TASK INSTRUCTIONS
The job is to output exactly the lines that run from the start of the entries through the line containing "5. **Object Detection untuk Cacat Produksi**", pictures omitted.

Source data
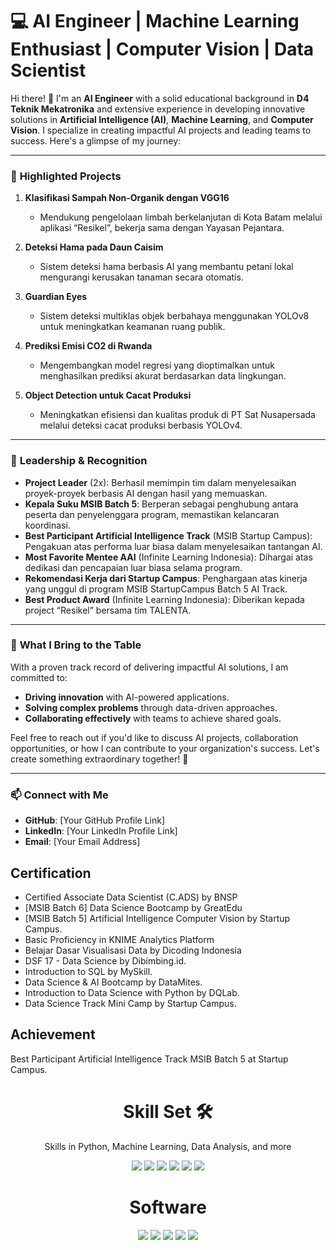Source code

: # 💻 **AI Engineer | Machine Learning Enthusiast | Computer Vision | Data Scientist**

Hi there! 👋 I'm an **AI Engineer** with a solid educational background in **D4 Teknik Mekatronika** and extensive experience in developing innovative solutions in **Artificial Intelligence (AI)**, **Machine Learning**, and **Computer Vision**. I specialize in creating impactful AI projects and leading teams to success. Here's a glimpse of my journey:

---

### 🚀 **Highlighted Projects**

1. **Klasifikasi Sampah Non-Organik dengan VGG16**

   - Mendukung pengelolaan limbah berkelanjutan di Kota Batam melalui aplikasi “Resikel”, bekerja sama dengan Yayasan Pejantara.

2. **Deteksi Hama pada Daun Caisim**

   - Sistem deteksi hama berbasis AI yang membantu petani lokal mengurangi kerusakan tanaman secara otomatis.

3. **Guardian Eyes**

   - Sistem deteksi multiklas objek berbahaya menggunakan YOLOv8 untuk meningkatkan keamanan ruang publik.

4. **Prediksi Emisi CO2 di Rwanda**

   - Mengembangkan model regresi yang dioptimalkan untuk menghasilkan prediksi akurat berdasarkan data lingkungan.

5. **Object Detection untuk Cacat Produksi**

   - Meningkatkan efisiensi dan kualitas produk di PT Sat Nusapersada melalui deteksi cacat produksi berbasis YOLOv4.

---

### 🌟 **Leadership & Recognition**

- **Project Leader** (2x): Berhasil memimpin tim dalam menyelesaikan proyek-proyek berbasis AI dengan hasil yang memuaskan.
- **Kepala Suku MSIB Batch 5**: Berperan sebagai penghubung antara peserta dan penyelenggara program, memastikan kelancaran koordinasi.
- **Best Participant Artificial Intelligence Track** (MSIB Startup Campus): Pengakuan atas performa luar biasa dalam menyelesaikan tantangan AI.
- **Most Favorite Mentee AAI** (Infinite Learning Indonesia): Dihargai atas dedikasi dan pencapaian luar biasa selama program.
- **Rekomendasi Kerja dari Startup Campus**: Penghargaan atas kinerja yang unggul di program MSIB StartupCampus Batch 5 AI Track.
- **Best Product Award** (Infinite Learning Indonesia): Diberikan kepada project “Resikel” bersama tim TALENTA.

---

### 💼 **What I Bring to the Table**

With a proven track record of delivering impactful AI solutions, I am committed to:

- **Driving innovation** with AI-powered applications.
- **Solving complex problems** through data-driven approaches.
- **Collaborating effectively** with teams to achieve shared goals.

Feel free to reach out if you'd like to discuss AI projects, collaboration opportunities, or how I can contribute to your organization's success. Let's create something extraordinary together! 🚀

---

### 📫 **Connect with Me**

- **GitHub**: [Your GitHub Profile Link]
- **LinkedIn**: [Your LinkedIn Profile Link]
- **Email**: [Your Email Address]

## Certification
- Certified Associate Data Scientist (C.ADS) by BNSP 
- [MSIB Batch 6] Data Science Bootcamp by GreatEdu 
- [MSIB Batch 5] Artificial Intelligence Computer Vision by Startup Campus. 
- Basic Proficiency in KNIME Analytics Platform 
- Belajar Dasar Visualisasi Data by Dicoding Indonesia 
- DSF 17 - Data Science by Dibimbing.id. 
- Introduction to SQL by MySkill. 
- Data Science & AI Bootcamp by DataMites. 
- Introduction to Data Science with Python by DQLab. 
- Data Science Track Mini Camp by Startup Campus. 

## Achievement
Best Participant Artificial Intelligence Track MSIB Batch 5 at Startup Campus. 

<h1 align="center"> Skill Set 🛠</h1>
<p align="center"> Skills in Python, Machine Learning, Data Analysis, and more</p>

<div align="center">

<img src="https://img.shields.io/badge/Python-3670A0?style=for-the-badge&logo=python&logoColor=ffdd54">
<img src="https://img.shields.io/badge/Machine%20Learning-0696D7?style=for-the-badge&logo=tensorflow&logoColor=white">
<img src="https://img.shields.io/badge/Data%20Analysis%20and%20Statistics-4A90E2?style=for-the-badge&logo=scipy&logoColor=white">
<img src="https://img.shields.io/badge/Data%20Visualization-6AB7FF?style=for-the-badge&logo=tableau&logoColor=white">
<img src="https://img.shields.io/badge/SQL-4479A1?style=for-the-badge&logo=mysql&logoColor=white">
<img src="https://img.shields.io/badge/Microsoft%20Office-D83B01?style=for-the-badge&logo=microsoftoffice&logoColor=white">

</div>

<h1 align="center"> Software </h1>

<div align="center">

<img src="https://img.shields.io/badge/Google%20Colab-F9AB00?style=for-the-badge&logo=googlecolab&logoColor=white">
<img src="https://img.shields.io/badge/DBeaver%20(MySQL)-372923?style=for-the-badge&logo=dbeaver&logoColor=white">
<img src="https://img.shields.io/badge/Google%20Looker%20Studio-4285F4?style=for-the-badge&logo=googleanalytics&logoColor=white">
<img src="https://img.shields.io/badge/KNIME-FDDA0D?style=for-the-badge&logo=knime&logoColor=black">
<img src="https://img.shields.io/badge/Streamlit-FF4B4B?style=for-the-badge&logo=streamlit&logoColor=white">

</div>
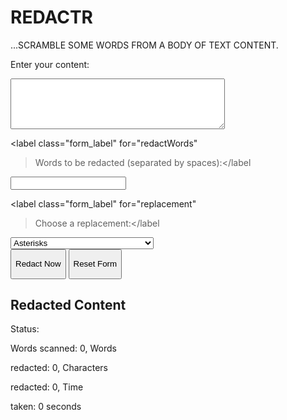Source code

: <!DOCTYPE 
html>
 
<html lang="en">
 
<head>
 
<meta charset="UTF-8" />
 
<meta name="viewport" content="width=device-width, initial-scale=1.0" /> 
<title>REDACTR</title>
<link rel="stylesheet" href="./styles.css" />
</head>
<body>
<div class="container">
<h1 class="title">REDACTR</h1>
<p class="subtitle">
...SCRAMBLE SOME WORDS FROM A BODY OF TEXT CONTENT.
</p>
<form class="form_wrapper" id="myForm">
 
<div class="form_content">
 
<label class="form_label" for="content">Enter your content:</label>
 
<textarea
 
class="form_input_textarea"
 
id="content"
 
rows="5"
 
cols="40"
 
></textarea>
 
</div>
 
 
<div class="form_content">
 
<label class="form_label" for="redactWords"
 
>Words to be redacted (separated by spaces):</label
 
>
 
<input class="form_input" type="text" id="redactWords" />
 
</div>
 
 
 
<div class="form_content">
 
<label class="form_label" for="replacement"
 
>Choose a replacement:</label
 
>
 
<select class="form_input" id="replacement">
 
<option value="****">Asterisks</option>
 
<option value="????">Question Marks</option>
 
<option value="----">Dashes</option>
 
<option value="____">Underscores</option>
 
<option value="REDACTED">Custom Word (e.g., "REDACTED")</option>
 
</select>
 
</div>
 
 
 
<button class="redactButton" type="button" onclick="redactContent()">
 
Redact Now
 
</button>
 
 
 
<button class="resetButton" type="button" onclick="resetForm()">
 
Reset Form
 
</button>
 
</form>
 
 
 
<div class="redactContent" id="redactedContent">
 
<h2 class="redactedTitle">Redacted Content</h2>
 
<p id="redactedText" class="redactedText"></p>
 
<p class="statusTitle">Status:</p>
 
<p id="stats">
 
Words scanned: <span id="wordsScanned" class="counts">0</span>, Words
 
redacted: <span id="wordsRedacted" class="counts">0</span>, Characters
 
redacted: <span id="charactersRedacted" class="counts">0</span>, Time
 
taken: <span id="timeTaken" class="counts">0</span> seconds
 
</p>
 
</div>
 
</div>
 
<script src="contentRedactor.js"></script>
 
</body>
 
</html>
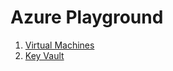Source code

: # Azure Playground

1. [Virtual Machines](01-virtual_machines/readme.md)
2. [Key Vault](02-key_vault/readme.md)
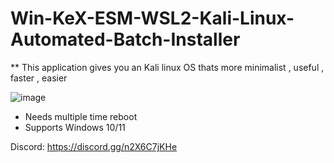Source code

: # Win-KeX-ESM-WSL2-Kali-Linux-Automated-Batch-Installer

** This application gives you an Kali linux OS thats more minimalist , useful , faster , easier

![image](https://user-images.githubusercontent.com/104208624/191356499-11872a64-5dcd-4cab-88d4-20129a43f8bc.png)

* Needs multiple time reboot
* Supports Windows 10/11


Discord: https://discord.gg/n2X6C7jKHe
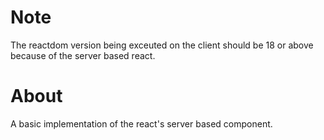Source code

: # Note

The reactdom version being exceuted on the client should be 18 or above because of the server based react.

# About

A basic implementation of the react's server based component.
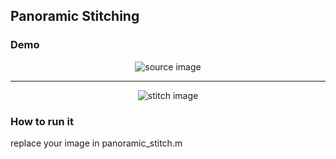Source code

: ## Panoramic Stitching


### Demo
<div align="center">
  <img src="https://github.com/liziniu/cvpr_2018_spring/blob/master/Panoramic%20Stitching/img/source.png" title="source image">
</div>

-----
<div align="center">
  <img src="https://github.com/liziniu/cvpr_2018_spring/blob/master/Panoramic%20Stitching/img/stitch.png" title="stitch image">
</div>


### How to run it

replace your image in panoramic_stitch.m
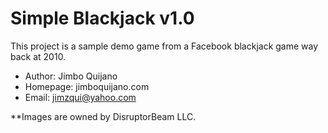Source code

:# Simple Blackjack v1.0

This project is a sample demo game from a Facebook blackjack game way back at 2010.

* Author: Jimbo Quijano
* Homepage: jimboquijano.com
* Email: jimzqui@yahoo.com

**Images are owned by DisruptorBeam LLC.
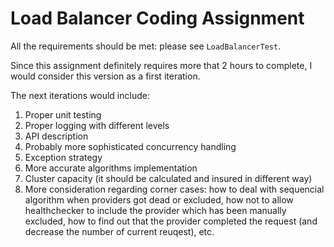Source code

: # Load Balancer Coding Assignment

All the requirements should be met: please see `LoadBalancerTest`.

Since this assignment definitely requires more that 2 hours to complete, I would consider this version as a first iteration.

The next iterations would include:
1. Proper unit testing
2. Proper logging with different levels
3. API description
4. Probably more sophisticated concurrency handling
5. Exception strategy
6. More accurate algorithms implementation
7. Cluster capacity (it should be calculated and insured in different way)
8. More consideration regarding corner cases: how to deal with sequencial algorithm when providers got dead or excluded, how not to allow healthchecker to include the provider which has been manually excluded, how to find out that the provider completed the request (and decrease the number of current reuqest), etc. 
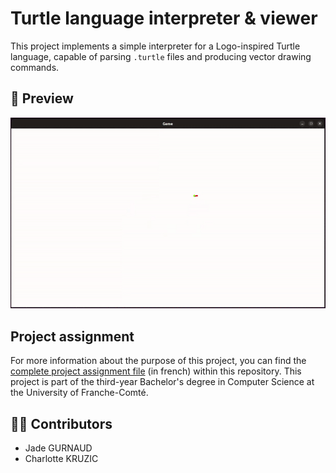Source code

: # Turtle language interpreter & viewer

This project implements a simple interpreter for a Logo-inspired Turtle language, capable of parsing `.turtle` files and producing vector drawing commands. 


## 📸 Preview
![Demo](./ressources/demo.gif)

## Project assignment
For more information about the purpose of this project, you can find the [complete project assignment file](./ressources/project-assignment-fr.pdf) (in french) within this repository. This project is part of the third-year Bachelor's degree in Computer Science at the University of Franche-Comté.

## 👩‍💻 Contributors
- Jade GURNAUD
- Charlotte KRUZIC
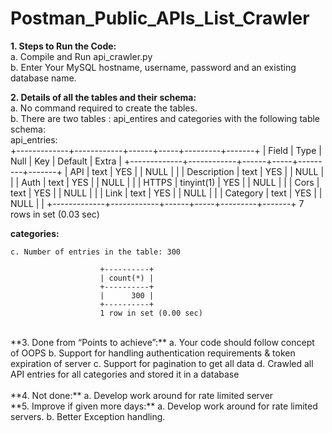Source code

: # Postman_Public_APIs_List_Crawler




**1. Steps to Run the Code:**<br /> 
    a. Compile and Run api_crawler.py<br /> 
    b. Enter Your MySQL hostname, username, password and an existing database name.<br /> 
    
    

 **2. Details of all the tables and their schema:**<br /> 
    a. No command required to create the tables. <br /> 
    b. There are two tables : api_entires and categories with the following table schema:<br /> 
                 api_entries:<br /> 
                +-------------+------------+------+-----+---------+-------+
                | Field             | Type         | Null | Key | Default | Extra |
                +-------------+------------+------+-----+---------+-------+
                | API               | text         | YES  |     | NULL    |       |
                | Description       | text         | YES  |     | NULL    |       |
                | Auth              | text         | YES  |     | NULL    |       |
                | HTTPS             | tinyint(1)   | YES  |     | NULL    |       |
                | Cors              | text         | YES  |     | NULL    |       |
                | Link              | text         | YES  |     | NULL    |       |
                | Category          | text         | YES  |     | NULL    |       |
                +-------------+------------+------+-----+---------+-------+
7 rows in set (0.03 sec)

**categories:**<br /> 

    c. Number of entries in the table: 300

                        +----------+
                        | count(*) |
                        +----------+
                        |      300 |
                        +----------+
                        1 row in set (0.00 sec)
<br /> 
  **3. Done from “Points to achieve”:**
      a. Your code should follow concept of OOPS
      b. Support for handling authentication requirements & token expiration of server
      c. Support for pagination to get all data
      d. Crawled all API entries for all categories and stored it in a database
<br /> <br /> 
  **4. Not done:**
      a. Develop work around for rate limited server	
<br /> 
  **5. Improve if given more days:**
      a. Develop work around for rate limited servers.
      b. Better Exception handling.
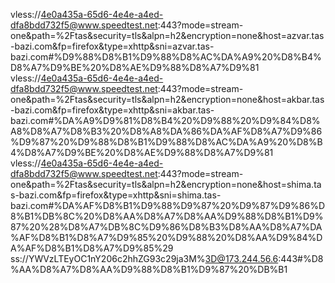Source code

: vless://4e0a435a-65d6-4e4e-a4ed-dfa8bdd732f5@www.speedtest.net:443?mode=stream-one&path=%2Ftas&security=tls&alpn=h2&encryption=none&host=azvar.tas-bazi.com&fp=firefox&type=xhttp&sni=azvar.tas-bazi.com#%D9%88%D8%B1%D9%88%D8%AC%DA%A9%20%D8%B4%D8%A7%D9%BE%20%D8%AE%D9%88%D8%A7%D9%81
vless://4e0a435a-65d6-4e4e-a4ed-dfa8bdd732f5@www.speedtest.net:443?mode=stream-one&path=%2Ftas&security=tls&alpn=h2&encryption=none&host=akbar.tas-bazi.com&fp=firefox&type=xhttp&sni=akbar.tas-bazi.com#%DA%A9%D9%81%D8%B4%20%D9%88%20%D9%84%D8%A8%D8%A7%D8%B3%20%D8%A8%DA%86%DA%AF%D8%A7%D9%86%D9%87%20%D9%88%D8%B1%D9%88%D8%AC%DA%A9%20%D8%B4%D8%A7%D9%BE%20%D8%AE%D9%88%D8%A7%D9%81
vless://4e0a435a-65d6-4e4e-a4ed-dfa8bdd732f5@www.speedtest.net:443?mode=stream-one&path=%2Ftas&security=tls&alpn=h2&encryption=none&host=shima.tas-bazi.com&fp=firefox&type=xhttp&sni=shima.tas-bazi.com#%DA%AF%D8%B1%D9%88%D9%87%20%D9%87%D9%86%D8%B1%DB%8C%20%D8%AA%D8%A7%D8%AA%D9%88%D8%B1%D9%87%20%28%D8%A7%DB%8C%D9%86%D8%B3%D8%AA%D8%A7%DA%AF%D8%B1%D8%A7%D9%85%20%D9%88%20%D8%AA%D9%84%DA%AF%D8%B1%D8%A7%D9%85%29
ss://YWVzLTEyOC1nY206c2hhZG93c29ja3M%3D@173.244.56.6:443#%D8%AA%D8%A7%D8%AA%D9%88%D8%B1%D9%87%20%DB%B1
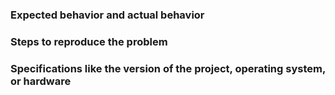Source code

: ### Expected behavior and actual behavior


### Steps to reproduce the problem


### Specifications like the version of the project, operating system, or hardware
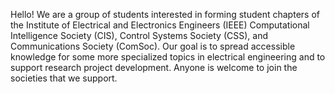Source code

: Hello! We are a group of students interested in forming student chapters of the Institute of Electrical and Electronics Engineers (IEEE) Computational Intelligence Society (CIS), Control Systems Society (CSS), and Communications Society (ComSoc).
Our goal is to spread accessible knowledge for some more specialized topics in electrical engineering and to support research project development.
Anyone is welcome to join the societies that we support.
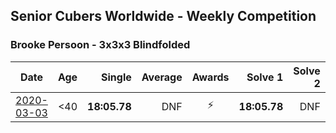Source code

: ## Senior Cubers Worldwide - Weekly Competition
### Brooke Persoon - 3x3x3 Blindfolded

| Date | Age | Single | Average | Awards | Solve 1 | Solve 2 | Solve 3 | Video |
| :--: | :--: | --: | --: | :--: | --: | --: | --: | :-- |
| [2020-03-03](../../results/333bf/2020-03-03.md) | <40 | **18:05.78** | DNF | ⚡ | **18:05.78** | DNF | DNF | [Link](https://www.facebook.com/events/186820176097844/permalink/191609515618910/) |


<!-- Global site tag (gtag.js) - Google Analytics -->
<script async src="https://www.googletagmanager.com/gtag/js?id=UA-86348435-3"></script>
<script>window.dataLayer = window.dataLayer || []; function gtag() {dataLayer.push(arguments);} gtag('js', new Date()); gtag('config', 'UA-86348435-3');</script>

OUTPUT
Source code

: # 💻 **AI Engineer | Machine Learning Enthusiast | Computer Vision | Data Scientist**

Hi there! 👋 I'm an **AI Engineer** with a solid educational background in **D4 Teknik Mekatronika** and extensive experience in developing innovative solutions in **Artificial Intelligence (AI)**, **Machine Learning**, and **Computer Vision**. I specialize in creating impactful AI projects and leading teams to success. Here's a glimpse of my journey:

---

### 🚀 **Highlighted Projects**

1. **Klasifikasi Sampah Non-Organik dengan VGG16**

   - Mendukung pengelolaan limbah berkelanjutan di Kota Batam melalui aplikasi “Resikel”, bekerja sama dengan Yayasan Pejantara.

2. **Deteksi Hama pada Daun Caisim**

   - Sistem deteksi hama berbasis AI yang membantu petani lokal mengurangi kerusakan tanaman secara otomatis.

3. **Guardian Eyes**

   - Sistem deteksi multiklas objek berbahaya menggunakan YOLOv8 untuk meningkatkan keamanan ruang publik.

4. **Prediksi Emisi CO2 di Rwanda**

   - Mengembangkan model regresi yang dioptimalkan untuk menghasilkan prediksi akurat berdasarkan data lingkungan.

5. **Object Detection untuk Cacat Produksi**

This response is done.